Re: Unable to understand the importance of attributes in IdentifiedAnnotations [EXTERNAL]

2018-01-05 Thread Abramowitsch, Peter
Sorry for the very wordy contribution here    Following on Tim's
answer,  I've found the historyOf mechanism to be very weak in its ability
to detect more than just a few possible permutations, and one frequent
issue is span where history Of modifies a series of concepts.



Here's an example from real notes

"The patient is a 57-year-old woman with a past medical history of OSA ,
asthma , CAD status post CABG..."

Using my CAS post processor on the output I get this.


PROBLEMS
  [,,History of ,SNOMEDCT_US:78275009/C0520679] Sleep Apnea, Obstructive
OSA  
past medical history of OSA , asthma , CAD status po

  [,,,SNOMEDCT_US:195967001/C0004096] Asthma asthma
edical history of OSA , asthma , CAD status post CABG.>

  [,,,SNOMEDCT_US:414024009/C1956346] Coronary Artery Disease CAD
story of OSA , asthma , CAD status post CABG.>--

=MEDICATIONS==
==SIGNS=
=PROCEDURES==
  [,,History of ,SNOMEDCT_US:90205004/C0010055] Coronary Artery Bypass
Surgery CABG  
sthma , CAD status post CABG.>--


I print the history of, confidence, and polarity flags in the [,,, ]
section before the SNOMED code of each identified annotation.   Notice
that it found history of OSA but not Asthma or CAD. It did find History of
again for the procedure CABG because of the word POST.


Here's another example

"Cardiac transplant 15 years ago as stated above with chronic
immunosuppressives , history of gout , hypertension , renal insufficiency."


PROBLEMS
  [,,History of ,SNOMEDCT_US:90560007/C0018099] Gout gout  2018-01-01
15:00:00 +0100~
ppressives , history of gout , hypertension , renal i

  [,,,SNOMEDCT_US:28119000/C0020544] Renal hypertension hypertension ,
renal  2018-01-01 15:00:00 +0100~
ves , history of gout , hypertension , renal insufficiency.>--

  [,,,SNOMEDCT_US:236423003/C1565489] Renal Insufficiency renal
insufficiency  2018-01-01 15:00:00 +0100~
f gout , hypertension , renal insufficiency.>--

=MEDICATIONS==
  [,,,SNOMEDCT_US:372823004/C0021081] Immunosuppressive Agents
immunosuppressives  2018-01-01 15:00:00 +0100~
ated above with chronic immunosuppressives , history of gout , hype

==SIGNS=
  [,,,SNOMEDCT_US:161451004/C0455492] H/O: gout history of gout
2018-01-01 15:00:00 +0100~
ic immunosuppressives , history of gout , hypertension , renal i

=PROCEDURES==
  [,,,SNOMEDCT_US:32413006/C0018823] Heart Transplantation Cardiac
transplant 15 2018-01-01 15:00:00 +0100~
-- wrote:

>Uncertainty is when the text indicates some hedging about the concept:
>"possible asthma" should have asthma as an IdentifiedAnnotation with the
>uncertainty flag set to 1.
>This is done by machine learning and it is not easy so it is not perfect.
>
>HistoryOf is for concepts that are explicitly in patient history, often
>in a history section.
>"history of lymphoma as a child"
>lymphoma should have its history flag set to 1.
>This is done by machine learning and it is not easy so it is not perfect.
>
>Confidence is a field that I don't believe gets set by any current
>annotators, but in theory it is for methods that might use statistical
>methods that output a score to set the score there.
>The cTAKES dictionary lookup either hits or doesn't, so it doesn't set
>that score.
>
>DiscoveryTechnique is a way to flag which entities were annotated by
>which annotator, since it's possible to have, e.g., multiple clinical
>concept taggers.
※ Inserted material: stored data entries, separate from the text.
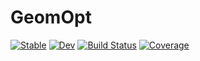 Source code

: # GeomOpt

[![Stable](https://img.shields.io/badge/docs-stable-blue.svg)](https://CedricTravelletti.github.io/GeomOpt.jl/stable/)
[![Dev](https://img.shields.io/badge/docs-dev-blue.svg)](https://CedricTravelletti.github.io/GeomOpt.jl/dev/)
[![Build Status](https://github.com/CedricTravelletti/GeomOpt.jl/actions/workflows/CI.yml/badge.svg?branch=main)](https://github.com/CedricTravelletti/GeomOpt.jl/actions/workflows/CI.yml?query=branch%3Amain)
[![Coverage](https://codecov.io/gh/CedricTravelletti/GeomOpt.jl/branch/main/graph/badge.svg)](https://codecov.io/gh/CedricTravelletti/GeomOpt.jl)
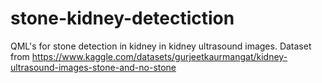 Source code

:# stone-kidney-detectiction
QML's for stone detection in kidney in kidney ultrasound images. Dataset from https://www.kaggle.com/datasets/gurjeetkaurmangat/kidney-ultrasound-images-stone-and-no-stone
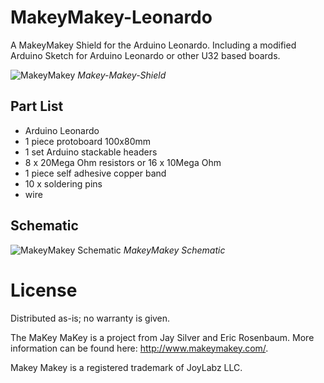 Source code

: # MakeyMakey-Leonardo

A MakeyMakey Shield for the Arduino Leonardo. Including a modified Arduino Sketch for Arduino Leonardo or other U32 based boards.

![MakeyMakey](https://github.com/robotfreak/MakeyMakey-Leonardo/blob/master/hardware/Pictures/IMG_4019_20_21_tonemapped.jpg)
*Makey-Makey-Shield*

## Part List

* Arduino Leonardo
* 1 piece protoboard 100x80mm
* 1 set Arduino stackable headers
* 8 x 20Mega Ohm resistors or 16 x 10Mega Ohm
* 1 piece self adhesive copper band
* 10 x soldering pins
* wire

## Schematic

![MakeyMakey Schematic](https://github.com/robotfreak/MakeyMakey-Leonardo/blob/master/hardware/Fritzing/makeymakey/MaKey-MaKey-Shield_Steckplatine.png)
*MakeyMakey Schematic*

# License

Distributed as-is; no warranty is given.

The MaKey MaKey is a project from Jay Silver and Eric Rosenbaum. More information can be found here: http://www.makeymakey.com/.

Makey Makey is a registered trademark of JoyLabz LLC.
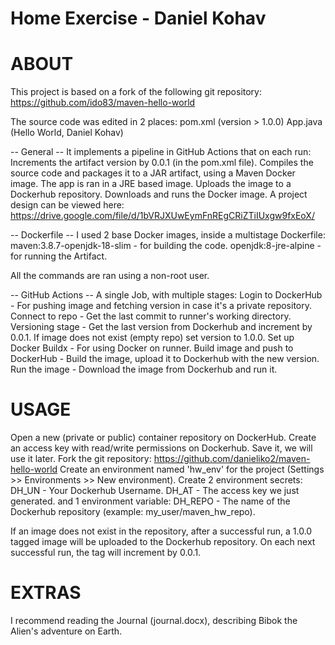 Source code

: # Home Exercise - Daniel Kohav

# ABOUT
This project is based on a fork of the following git repository:
https://github.com/ido83/maven-hello-world

The source code was edited in 2 places:
pom.xml (version > 1.0.0)
App.java (Hello World, Daniel Kohav)

-- General --
It implements a pipeline in GitHub Actions that on each run:
Increments the artifact version by 0.0.1 (in the pom.xml file).
Compiles the source code and packages it to a JAR artifact, using a Maven Docker image. The app is ran in a JRE based image.
Uploads the image to a Dockerhub repository.
Downloads and runs the Docker image.
A project design can be viewed here:
https://drive.google.com/file/d/1bVRJXUwEymFnREgCRiZTiIUxgw9fxEoX/


-- Dockerfile --
I used 2 base Docker images, inside a multistage Dockerfile:
maven:3.8.7-openjdk-18-slim - for building the code.
openjdk:8-jre-alpine - for running the Artifact.

All the commands are ran using a non-root user.

-- GitHub Actions --
A single Job, with multiple stages:
Login to DockerHub - For pushing image and fetching version in case it's a private repository.
Connect to repo - Get the last commit to runner's working directory.
Versioning stage - Get the last version from Dockerhub and increment by 0.0.1. If image does not exist (empty repo) set version to 1.0.0.
Set up Docker Buildx - For using Docker on runner.
Build image and push to DockerHub - Build the image, upload it to Dockerhub with the new version.
Run the image - Download the image from Dockerhub and run it.


# USAGE
Open a new (private or public) container repository on DockerHub.
Create an access key with read/write permissions on Dockerhub. Save it, we will use it later.
Fork the git repository: https://github.com/danieliko2/maven-hello-world
Create an environment named 'hw_env' for the project (Settings >> Environments >> New environment).
Create 2 environment secrets:
DH_UN - Your Dockerhub Username.
DH_AT - The access key we just generated.
and 1 environment variable:
DH_REPO - The name of the Dockerhub repository (example: my_user/maven_hw_repo).

If an image does not exist in the repository, after a successful run, a 1.0.0 tagged image will be uploaded to the Dockerhub repository.
On  each next successful run, the tag will increment by 0.0.1.

# EXTRAS
I recommend reading the Journal (journal.docx), describing Bibok the Alien's adventure on Earth. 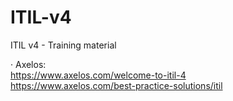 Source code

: # ITIL-v4
ITIL v4 - Training material

· Axelos: <BR>
  https://www.axelos.com/welcome-to-itil-4 <BR>
  https://www.axelos.com/best-practice-solutions/itil <BR>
We use it occasionally internally
>to separate gold standard entities from system-discovered entities (in a
>machine learning evaluation) but I don't know if any standard pipeline
>components set it.
>
>Tim
>
>____________
>From: Kumari,Puja 
>Sent: Friday, January 5, 2018 12:03 AM
>To: dev@ctakes.apache.org
>Subject: Re: Unable to understand the importance of attributes in
>IdentifiedAnnotations [EXTERNAL]
>
>Hi,
>
>
>
>Thanks for the replies but I am still not able to understand the
>significance of the attributes such as Uncertainty, HistoryOf,
>Confidence, DiscoveryTechniques.
>
>Can anyone give some examples or any information which will help me to
>understand these concepts in more depth?
>
>
>
>Thanks.
>
>Puja Kumari
>
>
>
>On 1/4/18, 5:30 PM, "Gandhi Rajan Natarajan"
> wrote:
>
>
>
>Try out this link -
>"https://urldefense.proofpoint.com/v2/url?u=https-3A__na01.safelinks.prote
>ction.outlook.com_-3Furl-3Dhttps-253A-252F-252Fcwiki.apache.org-252Fconflu
>ence-252Fdisplay-252FCT

Re: Unable to understand the importance of attributes in IdentifiedAnnotations [EXTERNAL]
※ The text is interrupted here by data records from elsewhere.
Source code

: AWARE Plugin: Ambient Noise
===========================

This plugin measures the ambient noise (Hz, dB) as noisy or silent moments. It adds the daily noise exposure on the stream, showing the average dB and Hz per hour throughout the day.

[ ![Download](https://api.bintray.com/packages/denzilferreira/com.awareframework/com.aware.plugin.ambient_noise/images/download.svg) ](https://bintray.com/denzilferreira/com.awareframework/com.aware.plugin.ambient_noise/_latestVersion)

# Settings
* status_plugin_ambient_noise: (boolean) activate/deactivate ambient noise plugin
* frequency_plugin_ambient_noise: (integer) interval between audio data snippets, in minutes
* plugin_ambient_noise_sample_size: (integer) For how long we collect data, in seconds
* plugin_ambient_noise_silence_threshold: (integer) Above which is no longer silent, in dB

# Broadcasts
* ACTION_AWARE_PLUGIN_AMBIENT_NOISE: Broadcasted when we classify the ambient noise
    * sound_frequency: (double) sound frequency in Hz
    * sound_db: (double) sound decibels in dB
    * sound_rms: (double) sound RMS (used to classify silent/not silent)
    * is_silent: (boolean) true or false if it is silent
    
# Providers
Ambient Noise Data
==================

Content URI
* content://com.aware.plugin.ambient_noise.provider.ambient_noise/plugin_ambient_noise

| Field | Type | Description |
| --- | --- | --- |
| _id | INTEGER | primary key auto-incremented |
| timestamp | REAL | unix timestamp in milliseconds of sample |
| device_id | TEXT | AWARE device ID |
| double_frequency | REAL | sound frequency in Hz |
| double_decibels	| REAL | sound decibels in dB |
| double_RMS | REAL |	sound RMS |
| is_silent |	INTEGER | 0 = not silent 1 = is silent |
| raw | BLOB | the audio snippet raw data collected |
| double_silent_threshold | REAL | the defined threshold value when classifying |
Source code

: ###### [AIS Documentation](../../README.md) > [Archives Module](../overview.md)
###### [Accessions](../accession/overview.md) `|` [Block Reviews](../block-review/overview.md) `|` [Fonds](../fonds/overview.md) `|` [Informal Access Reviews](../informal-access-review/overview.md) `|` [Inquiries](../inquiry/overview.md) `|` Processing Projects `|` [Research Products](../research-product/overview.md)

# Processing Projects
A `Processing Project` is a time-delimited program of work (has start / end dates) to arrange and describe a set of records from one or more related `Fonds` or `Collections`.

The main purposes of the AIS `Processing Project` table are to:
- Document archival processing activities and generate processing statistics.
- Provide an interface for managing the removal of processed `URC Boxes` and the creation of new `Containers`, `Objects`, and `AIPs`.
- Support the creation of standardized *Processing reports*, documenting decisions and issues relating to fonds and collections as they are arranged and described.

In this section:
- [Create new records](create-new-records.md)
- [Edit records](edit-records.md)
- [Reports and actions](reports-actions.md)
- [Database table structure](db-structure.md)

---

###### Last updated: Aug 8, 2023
2018-01-05 Thread Miller, Timothy
Uncertainty is when the text indicates some hedging about the concept:
"possible asthma" should have asthma as an IdentifiedAnnotation with the 
uncertainty flag set to 1.
This is done by machine learning and it is not easy so it is not perfect.

HistoryOf is for concepts that are explicitly in patient history, often in a 
history section.
"history of lymphoma as a child"
lymphoma should have its history flag set to 1.
This is done by machine learning and it is not easy so it is not perfect.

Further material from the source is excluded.